Rachelle, Tituss, and Antonio
BY DAVID NOH | Rachelle Rak, the ultimate Broadway gypsy in a plethora of shows, ironically emerged as the star of a movie in which she played a definite loser. “Every Little Step,” about the making of the 2006 revival of “A Chorus Line,” devastatingly showed Rak losing the perfect-for-her role of Sheila — though, as she said, “I would never mark in an audition if I had a friend sitting behind the table, or anyone!” The heartbreak she experienced was a definitive show biz portrait, and now — glory be! — she actually gets to play Sheila in the current Paper Mill Playhouse production of that show (Wed.-Sun. through Oct. 28, Millburn, NJ; papermill.org).

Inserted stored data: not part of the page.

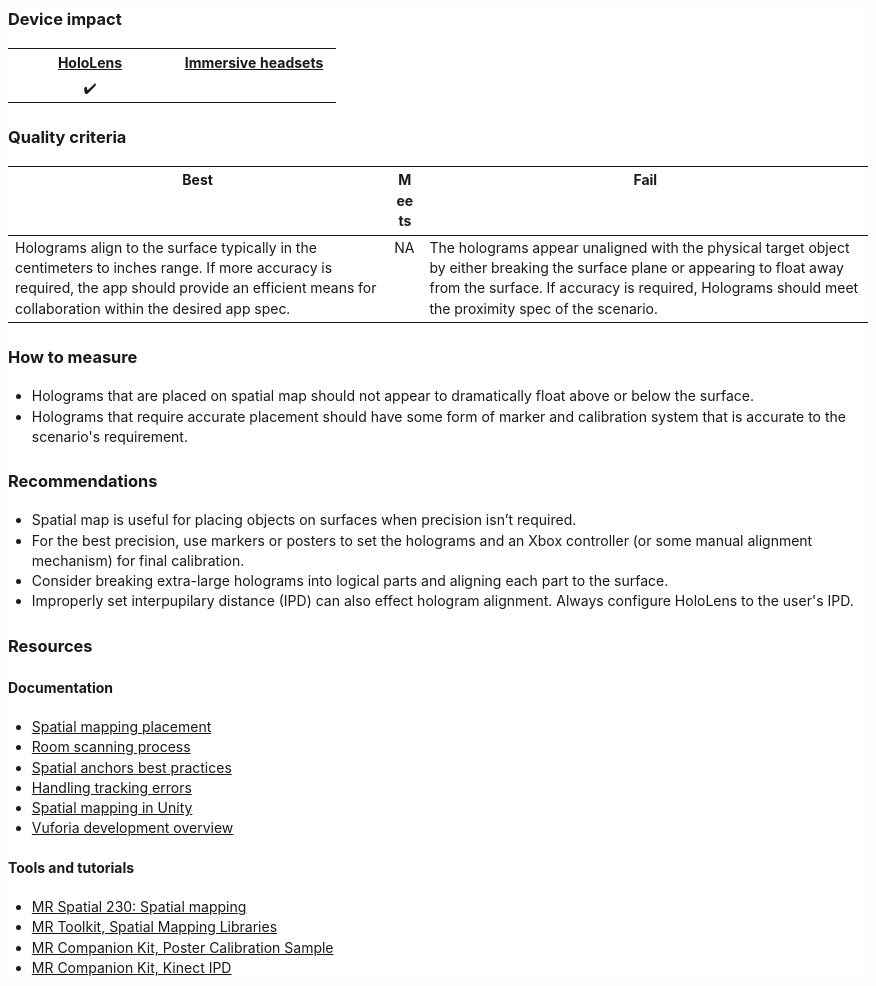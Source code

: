 ### Device impact

<table>
<tr>
<th style="width:150px"> <a href="hololens-hardware-details.md">HoloLens</a></th><th style="width:150px"> <a href="immersive-headset-hardware-details.md">Immersive headsets</a></th>
</tr><tr>
<td style="text-align: center;"> ✔️</td><td style="text-align: center;"></td>
</tr>
</table>

### Quality criteria

|  Best  |  Meets |  Fail |
--- | --- | ---
| Holograms align to the surface typically in the centimeters to inches range. If more accuracy is required, the app should provide an efficient means for collaboration within the desired app spec. | NA | The holograms appear unaligned with the physical target object by either breaking the surface plane or appearing to float away from the surface. If accuracy is required, Holograms should meet the proximity spec of the scenario. | 

### How to measure

* Holograms that are placed on spatial map should not appear to dramatically float above or below the surface.
* Holograms that require accurate placement should have some form of marker and calibration system that is accurate to the scenario's requirement.

### Recommendations

* Spatial map is useful for placing objects on surfaces when precision isn’t required.
* For the best precision, use markers or posters to set the holograms and an Xbox controller (or some manual alignment mechanism) for final calibration.
* Consider breaking extra-large holograms into logical parts and aligning each part to the surface.
* Improperly set interpupilary distance (IPD) can also effect hologram alignment. Always configure HoloLens to the user's IPD.

### Resources

#### Documentation

* [Spatial mapping placement](spatial-mapping.md#placement)
* [Room scanning process](case-study-expanding-the-spatial-mapping-capabilities-of-hololens.md)
* [Spatial anchors best practices](spatial-anchors.md#best-practices)
* [Handling tracking errors](coordinate-systems.md#handling-tracking-errors)
* [Spatial mapping in Unity](spatial-mapping-in-unity.md)
* [Vuforia development overview](vuforia-development-overview.md)

#### Tools and tutorials

* [MR Spatial 230: Spatial mapping](holograms-230.md)
* [MR Toolkit, Spatial Mapping Libraries](https://github.com/Microsoft/MixedRealityToolkit-Unity/blob/htk_release/Assets/HoloToolkit/SpatialMapping/README.md)
* [MR Companion Kit, Poster Calibration Sample](https://github.com/Microsoft/MixedRealityCompanionKit/tree/master/PosterCalibrationSample)
* [MR Companion Kit, Kinect IPD](https://github.com/Microsoft/MixedRealityCompanionKit/tree/master/KinectIPD)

“When I think back,” Rak said, “I realize that there’s no time in your life when it’s your turn. I had started to actually believe the hype, ‘I amSheila! But you know, it’s not just talent that keeps you in the business, it’s endurance, being able to pick up your bag and your face and walk out of an audition when they didn’t call your name, and chachapu to the next audition.

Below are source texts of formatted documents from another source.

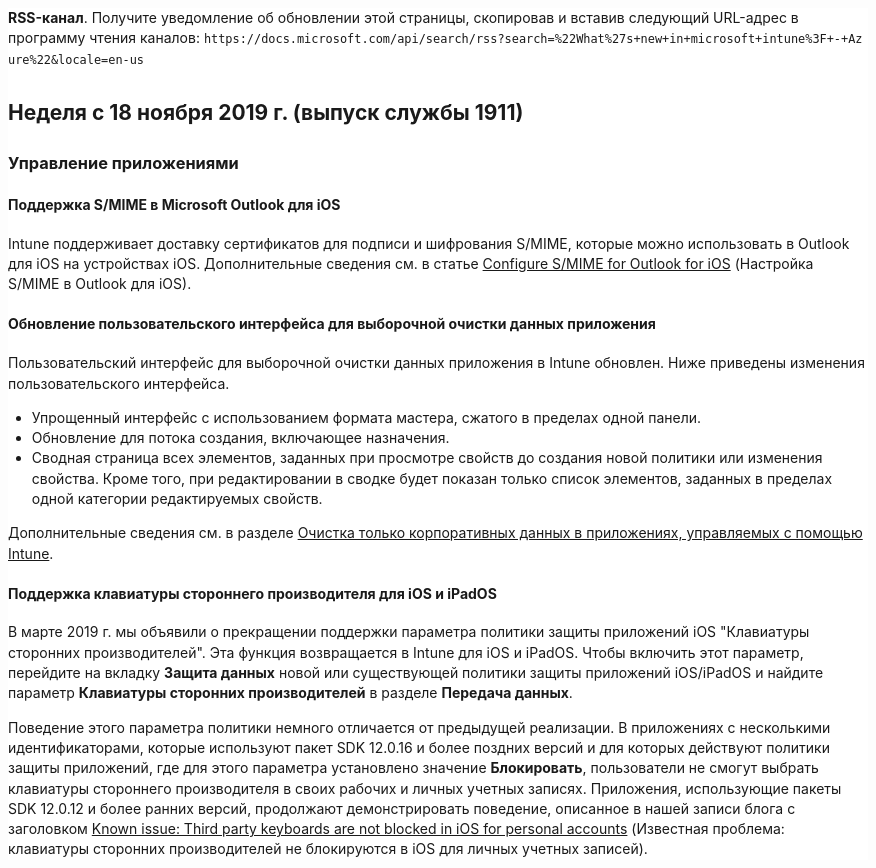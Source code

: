 **RSS-канал**. Получите уведомление об обновлении этой страницы, скопировав и вставив следующий URL-адрес в программу чтения каналов: `https://docs.microsoft.com/api/search/rss?search=%22What%27s+new+in+microsoft+intune%3F+-+Azure%22&locale=en-us`

  


## <a name="week-of-november-18-2019-1911-service-release"></a>Неделя с 18 ноября 2019 г. (выпуск службы 1911)


### <a name="app-management"></a>Управление приложениями

#### <a name="smime-support-with-microsoft-outlook-for-ios---2669398-idready---"></a>Поддержка S/MIME в Microsoft Outlook для iOS
Intune поддерживает доставку сертификатов для подписи и шифрования S/MIME, которые можно использовать в Outlook для iOS на устройствах iOS. Дополнительные сведения см. в статье [Configure S/MIME for Outlook for iOS](~/apps/app-configuration-policies-outlook-smime.md) (Настройка S/MIME в Outlook для iOS).

#### <a name="ui-update-when-selectively-wiping-app-data---4102028---"></a>Обновление пользовательского интерфейса для выборочной очистки данных приложения
Пользовательский интерфейс для выборочной очистки данных приложения в Intune обновлен. Ниже приведены изменения пользовательского интерфейса.
- Упрощенный интерфейс с использованием формата мастера, сжатого в пределах одной панели.
- Обновление для потока создания, включающее назначения.
- Сводная страница всех элементов, заданных при просмотре свойств до создания новой политики или изменения свойства. Кроме того, при редактировании в сводке будет показан только список элементов, заданных в пределах одной категории редактируемых свойств.

Дополнительные сведения см. в разделе [Очистка только корпоративных данных в приложениях, управляемых с помощью Intune](~/apps/apps-selective-wipe.md).

#### <a name="ios-and-ipados-third-party-keyboard-support---4922950---"></a>Поддержка клавиатуры стороннего производителя для iOS и iPadOS
В марте 2019 г. мы объявили о прекращении поддержки параметра политики защиты приложений iOS "Клавиатуры сторонних производителей". Эта функция возвращается в Intune для iOS и iPadOS. Чтобы включить этот параметр, перейдите на вкладку **Защита данных** новой или существующей политики защиты приложений iOS/iPadOS и найдите параметр **Клавиатуры сторонних производителей** в разделе **Передача данных**.

Поведение этого параметра политики немного отличается от предыдущей реализации. В приложениях с несколькими идентификаторами, которые используют пакет SDK 12.0.16 и более поздних версий и для которых действуют политики защиты приложений, где для этого параметра установлено значение **Блокировать**, пользователи не смогут выбрать клавиатуры стороннего производителя в своих рабочих и личных учетных записях. Приложения, использующие пакеты SDK 12.0.12 и более ранних версий, продолжают демонстрировать поведение, описанное в нашей записи блога с заголовком [Known issue: Third party keyboards are not blocked in iOS for personal accounts](https://aka.ms/3rdparty_iOS_Intune) (Известная проблема: клавиатуры сторонних производителей не блокируются в iOS для личных учетных записей).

“The film built up that final day in a dramatic way, but I had told [casting director] Jay Binder weeks before that I did not want to leave the Broadhurst Theater without an answer. I think after eight months, giving every drop of talent, an actor deserves some sort of respect and dignity, not just wait at home by the phone. You have to have some sort of value of yourself to say, ‘This is what I need,’ and this is something that we don’t have the opportunity to do enough, always at the mercy of ‘Do you like me?’”
The film is particularly frustrating when Rak is told to do what she did at her very first audition — and her inability to recall just what that was defeats her.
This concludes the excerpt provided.